The decision was announced by Kathleen Sibelius, Secretary of Health and Human Services, in a 15-page “guidance” released on December 16. In a sense, the President decided not to decide. The list of essential benefits will be left up to the individual states. Each state is supposed to choose an existing health insurance plan as a benchmark. All insurers are required to either provide the same benefits as the benchmark plan, or coverage of equal or greater value.
States have wide latitude in selecting a benchmark plan. It could be any one of the following:
- One of the three largest health plans for state employees.
- One of the three largest small group plans operating in the state.
- The largest commercial health maintence organization in the state.
- One of the three largest health plans for federal employees.
Complicating the states' decisions is the fact that some of the eligible benchmark plans do not provide coverage in all ten required categories. It's not clear how that problem will be resolved.
The decision was accompanied by a flurry of states' rights rhetoric straight out of the Elephant playbook. Sibelius said, “We want to give the states the flexibility to choose an essential health benefits package right for them.”
Although the outcome of these state-level deliberations is uncertain, I think we can make some predictions with confidence. First, the decision ensures that basic health insurance will vary a great deal from one state to another, with resulting inequality of health outcomes. Secondly, since most of the possible benchmarks are from within the state, states whose residents already have comprehensive coverage are likely to continue to have it, while states whose citizens are underinsured will continue to underinsure them. Finally, the result of this decision will probably be poorer health care for U. S. citizens generally than had the federal government made the decision. I say this for several reasons:
- The states will have to pay part of the expenses of any expanded health care coverage. Even blue states like New York, California and Illinois are strapped for cash right now.
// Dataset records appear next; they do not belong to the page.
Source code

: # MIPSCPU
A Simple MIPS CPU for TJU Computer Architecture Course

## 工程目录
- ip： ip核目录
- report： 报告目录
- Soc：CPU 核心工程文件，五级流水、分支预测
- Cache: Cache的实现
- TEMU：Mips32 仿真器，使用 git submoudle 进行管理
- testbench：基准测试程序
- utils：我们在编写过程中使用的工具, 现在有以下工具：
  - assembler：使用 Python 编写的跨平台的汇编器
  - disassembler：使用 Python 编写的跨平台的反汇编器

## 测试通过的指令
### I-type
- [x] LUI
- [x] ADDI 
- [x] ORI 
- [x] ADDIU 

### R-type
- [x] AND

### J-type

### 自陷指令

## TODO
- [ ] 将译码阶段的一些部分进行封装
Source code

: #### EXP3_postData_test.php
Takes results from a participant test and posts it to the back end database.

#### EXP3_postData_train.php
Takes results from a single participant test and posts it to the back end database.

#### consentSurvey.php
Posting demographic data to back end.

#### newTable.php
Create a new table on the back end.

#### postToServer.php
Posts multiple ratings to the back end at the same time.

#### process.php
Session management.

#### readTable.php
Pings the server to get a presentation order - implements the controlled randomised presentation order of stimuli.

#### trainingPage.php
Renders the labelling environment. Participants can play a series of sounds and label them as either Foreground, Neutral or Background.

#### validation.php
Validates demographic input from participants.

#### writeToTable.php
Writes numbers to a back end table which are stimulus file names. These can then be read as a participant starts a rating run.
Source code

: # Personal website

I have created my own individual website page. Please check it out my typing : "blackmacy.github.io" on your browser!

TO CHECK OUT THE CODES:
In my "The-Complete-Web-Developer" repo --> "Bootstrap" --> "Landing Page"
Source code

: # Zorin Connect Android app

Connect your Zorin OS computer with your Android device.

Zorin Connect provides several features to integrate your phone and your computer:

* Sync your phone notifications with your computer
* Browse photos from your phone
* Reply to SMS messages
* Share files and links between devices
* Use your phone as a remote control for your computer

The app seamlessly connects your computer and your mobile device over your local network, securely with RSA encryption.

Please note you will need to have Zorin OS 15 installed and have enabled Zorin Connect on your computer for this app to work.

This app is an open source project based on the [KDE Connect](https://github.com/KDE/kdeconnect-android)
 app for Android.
- The Elephant Party controls most of the state governorships (29, compared to 20 Jackasses and one Independent). Some Elephant Attorneys General are participating in lawsuits to have the ACA declared unconstitutional. Among the states where we can expect hostility to the ACA is Pennsylvania, where the Elephants control all three branches of government and typically refuse to even consult with the Jackasses on pending legislation.
- This decision will lead to a predictable stampede. Health insurance and Chamber of Commerce lobbyists will descend on our state capitols wheeling barrows of cash into the waiting arms of our public servants. In fact, this may be the greatest fundraising bonanza for state legislators in the history of the country. Public interest groups will be even less able to compete than they were at the federal level.
For the Obama administration, this decision represents yet another concession to corporate interests that opposed health care reform. It comes in the wake of their decision in October to ditch those provisions of the ACA that promised long term care insurance. It is yet another in the seemingly endless series of broken promises by the President who promised hope and change.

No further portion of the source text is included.